For those that wanted to pursue further the issues raised in Lady Deech’s address, a workshop led by Robin Tolson QC presented the “Wacky Races”, talking us through a variety of vehicles for practice, ranging from the wonderful to the plain weird. Tom Little, a former chairman of the YBC, took a more conservative approach, warning us that once we drove off the track, it was a slippery slope to fusion.

Advocacy tips

One of the conference’s highlights was the entertaining and rivetingly informative Advocacy Masterclass, led by the legendary Michael Beloff QC and flanked by distinguished former judges Sir Oliver Popplewell and Sir Charles Gray. After smuggling across numerous excellent tips on dealing with difficult judges, disguised amongst a barrage of witty anecdote, two of the three told the conference that they would not have joined a fused profession. Indeed, Jonathan Sumption QC had said the same thing to the South Eastern Circuit less than a week earlier. New forms of practice-model must therefore be considered carefully before they are adopted as solutions to the Bar’s problems. That’s why the BSB was right to risk criticism in the legal press by urging caution on the LSB in relation to Alternative Business Structures.

Funding and fee issues

Preserving the Bar’s appeal to talented students is the reason the YBC supports an increased minimum funding level for pupillages. Having paid for their education, it is essential that pupils are given a living wage – even if that means the number of pupillages decreases slightly. After all, as the Chairman of the Bar Desmond Browne QC pointed out in the Open Forum, a pupillage with no tenancy or employment at the end of it is little use. So, too, the YBC has been fighting against exploitation of the young Bar by chambers in the fields of fast track trial fees, unwritten CFAs and the magistrates’ court protocol. Setting newly qualified members of chambers to work at cut-price rates can be justified where it is to give them experience and access to solicitors they would not otherwise get, but where this is motivated by a desire to benefit others in chambers, barristers and clerks must work together on stamping these unfair practices out. We hope that the use of so-called third and fourth six-month “pupillages” (not in fact pupillages at all) will be carefully looked at, and chambers that need to use the services of young barristers will do so on a more satisfactory footing.

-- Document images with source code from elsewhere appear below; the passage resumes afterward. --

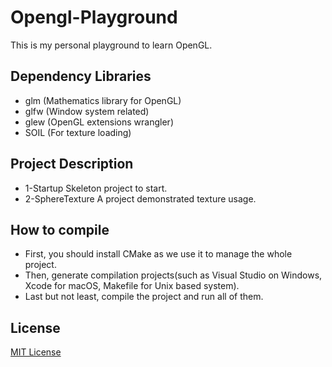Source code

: # Opengl-Playground

This is my personal playground to learn OpenGL.

## Dependency Libraries

- glm (Mathematics library for OpenGL)
- glfw (Window system related)
- glew (OpenGL extensions wrangler)
- SOIL (For texture loading)

## Project Description

- 1-Startup
  Skeleton project to start.
- 2-SphereTexture
  A project demonstrated texture usage.

## How to compile

- First, you should install CMake as we use it to manage the whole project.
- Then, generate compilation projects(such as Visual Studio on Windows, Xcode for macOS, Makefile for Unix based system).
- Last but not least, compile the project and run all of them.

## License

[MIT License](https://mit-license.org/)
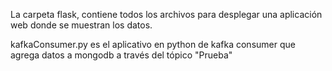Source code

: La carpeta flask, contiene todos los archivos para desplegar una aplicación web donde se muestran los datos.

kafkaConsumer.py es el aplicativo en python de kafka consumer que agrega datos a mongodb a través del tópico "Prueba"
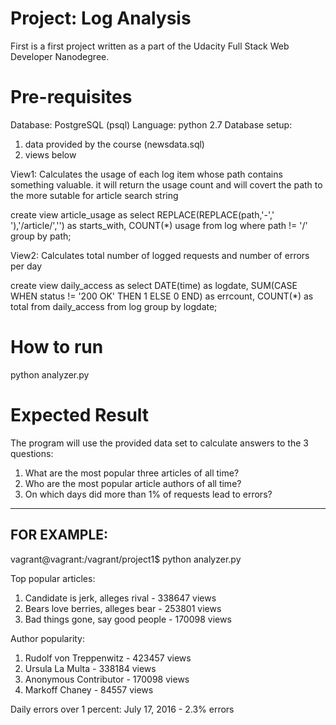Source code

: # Project: Log Analysis

First is a first project written as a part of the Udacity Full Stack Web Developer Nanodegree.

# Pre-requisites

Database: PostgreSQL (psql)
Language: python 2.7
Database setup:
1. data provided by the course (newsdata.sql)
2. views below

View1:
Calculates the usage of each log item whose path contains something valuable.
it will return the usage count and will covert the path to the more sutable for article search string

create view article_usage as
	select REPLACE(REPLACE(path,'-',' '),'/article/','') as starts_with, COUNT(*) usage
	from log
	where path != '/'
	group by path;

View2: 
Calculates total number of logged requests and number of errors per day

create view daily_access as
	select DATE(time) as logdate, SUM(CASE WHEN status != '200 OK' THEN 1 ELSE 0 END) as errcount, COUNT(*) as total
	from daily_access
	from log
	group by logdate;	

# How to run

python analyzer.py

# Expected Result

The program will use the provided data set to calculate answers to the 3 questions:
1. What are the most popular three articles of all time?
2. Who are the most popular article authors of all time?
3. On which days did more than 1% of requests lead to errors? 

---------------------------------
FOR EXAMPLE:
---------------------------------
vagrant@vagrant:/vagrant/project1$ python analyzer.py

Top popular articles:
1. Candidate is jerk, alleges rival - 338647 views
2. Bears love berries, alleges bear - 253801 views
3. Bad things gone, say good people - 170098 views

Author popularity:
1. Rudolf von Treppenwitz - 423457 views
2. Ursula La Multa - 338184 views
3. Anonymous Contributor - 170098 views
4. Markoff Chaney - 84557 views

Daily errors over 1 percent:
July      17, 2016 -    2.3% errors
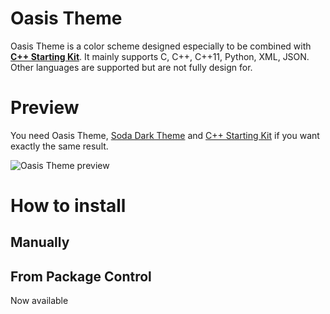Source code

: # Oasis Theme

Oasis Theme is a color scheme designed especially to be combined with [**C++ Starting Kit**](https://sublime.wbond.net/packages/C%2B%2B%20Starting%20Kit). It mainly supports C, C++, C++11, Python, XML, JSON. Other languages are supported but are not fully design for.

# Preview

You need Oasis Theme, [Soda Dark Theme](http://buymeasoda.github.io/soda-theme/) and [C++ Starting Kit](https://sublime.wbond.net/packages/C%2B%2B%20Starting%20Kit) if you want exactly the same result.

![Oasis Theme preview](https://github.com/kodLite/cppStartingKit-Guide/blob/master/screenshot/Oasis-Theme/Preview-Oasis-Theme_002.jpg?raw=true)

# How to install

## Manually

## From Package Control
Now available
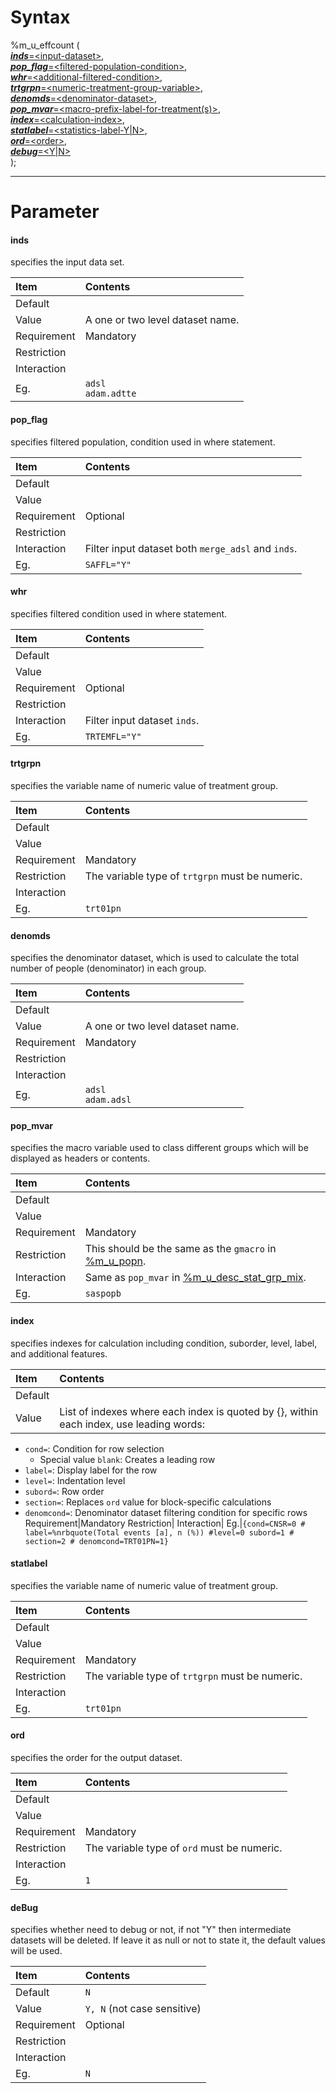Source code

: # Syntax

%m_u_effcount (<br>
[***inds***=&lt;input-dataset&gt;](#inds), <br>
[***pop_flag***=&lt;filtered-population-condition&gt;](#pop_flag),<br>
[***whr***=&lt;additional-filtered-condition&gt;](#whr),<br>
[***trtgrpn***=&lt;numeric-treatment-group-variable&gt;](#trtgrpn),<br>
[***denomds***=&lt;denominator-dataset&gt;](#inds), <br>
[***pop_mvar***=&lt;macro-prefix-label-for-treatment(s)&gt;](#pop_mvar),<br>
[***index***=&lt;calculation-index&gt;](#index), <br>
[***statlabel***=&lt;statistics-label-Y|N&gt;](#statlabel), <br>
[***ord***=&lt;order&gt;](#ord), <br>
[***debug***=&lt;Y|N&gt;](#debug)<br>
);<br>

---

# Parameter

#### inds
specifies the input data set.

Item|Contents
:---|:---
Default|
Value|A one or two level dataset name. 
Requirement| Mandatory
Restriction|
Interaction|
Eg.|`adsl` <br>`adam.adtte`

#### pop_flag
specifies filtered population, condition used in where statement.<br>

Item|Contents
:---|:---
Default|
Value|
Requirement|Optional
Restriction|
Interaction|Filter input dataset both `merge_adsl` and `inds`.
Eg.|`SAFFL="Y"`

#### whr
specifies filtered condition used in where statement. <br>

Item|Contents
:---|:---
Default|
Value|
Requirement|Optional
Restriction|
Interaction|Filter input dataset `inds`.
Eg.|`TRTEMFL="Y"`

#### trtgrpn
specifies the variable name of numeric value of treatment group.

Item|Contents
:---|:---
Default|
Value| 
Requirement|Mandatory
Restriction|The variable type of `trtgrpn` must be numeric.
Interaction| 
Eg.|`trt01pn`

#### denomds
specifies the denominator dataset, which is used to calculate the total number of people (denominator) in each group.

Item|Contents
:---|:---
Default|
Value|A one or two level dataset name.
Requirement|Mandatory
Restriction|
Interaction|
Eg.|`adsl` <br>`adam.adsl`

#### pop_mvar
specifies the macro variable used to class different groups which will be displayed as headers or contents.
 
Item|Contents
:---|:---
Default|
Value|
Requirement|Mandatory
Restriction|This should be the same as the `gmacro` in [%m_u_popn](../../utility/m_u_popn/m_u_popn_descp.md).
Interaction|Same as `pop_mvar` in [%m_u_desc_stat_grp_mix](../../analysis/m_u_desc_stat_grp_mix/m_u_desc_stat_grp_mix_param.md).
Eg.|`saspopb`

#### index
specifies indexes for calculation including condition, suborder, level, label, and additional features.

Item|Contents
:---|:---
Default|
Value|List of indexes where each index is quoted by {}, within each index, use leading words: 
- `cond=`: Condition for row selection
  - Special value `blank`: Creates a leading row
- `label=`: Display label for the row
- `level=`: Indentation level
- `subord=`: Row order
- `section=`: Replaces `ord` value for block-specific calculations
- `denomcond=`: Denominator dataset filtering condition for specific rows
Requirement|Mandatory
Restriction|
Interaction|
Eg.|`{cond=CNSR=0 # label=%nrbquote(Total events [a], n (%)) #level=0 subord=1 # section=2 # denomcond=TRT01PN=1}`


#### statlabel
specifies the variable name of numeric value of treatment group.

Item|Contents
:---|:---
Default|
Value| 
Requirement|Mandatory
Restriction|The variable type of `trtgrpn` must be numeric.
Interaction| 
Eg.|`trt01pn`

#### ord
specifies the order for the output dataset.

Item|Contents
:---|:---
Default|
Value| 
Requirement|Mandatory
Restriction|The variable type of `ord` must be numeric.
Interaction| 
Eg.|`1`

#### deBug
specifies whether need to debug or not, if not "Y" then intermediate datasets will be deleted. If leave it as null or not to state it, the default values will be used.<br>

Item|Contents
:---|:---
Default|`N`
Value|`Y, N` (not case sensitive)
Requirement|Optional
Restriction|
Interaction|
Eg.|`N`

The Bar must continue to welcome and support new entrants to the Bar. That means keeping the current system of banding for the practising certificate fee (“PCF”). On the very morning of the Young Bar Conference, the YBC was heartened to see the Bar Council making its approval of the current system clear. It decided that the levies imposed on the Bar Council by the LSB and the OLC should be recovered from barristers as part of the usual fee, and in proportion to the existing bands. This is good news for newly qualified barristers, who are labouring under unprecedented levels of student debt, finding it increasingly difficult to obtain pupillage and struggling to find work. They would otherwise have faced a doubling in their PCF.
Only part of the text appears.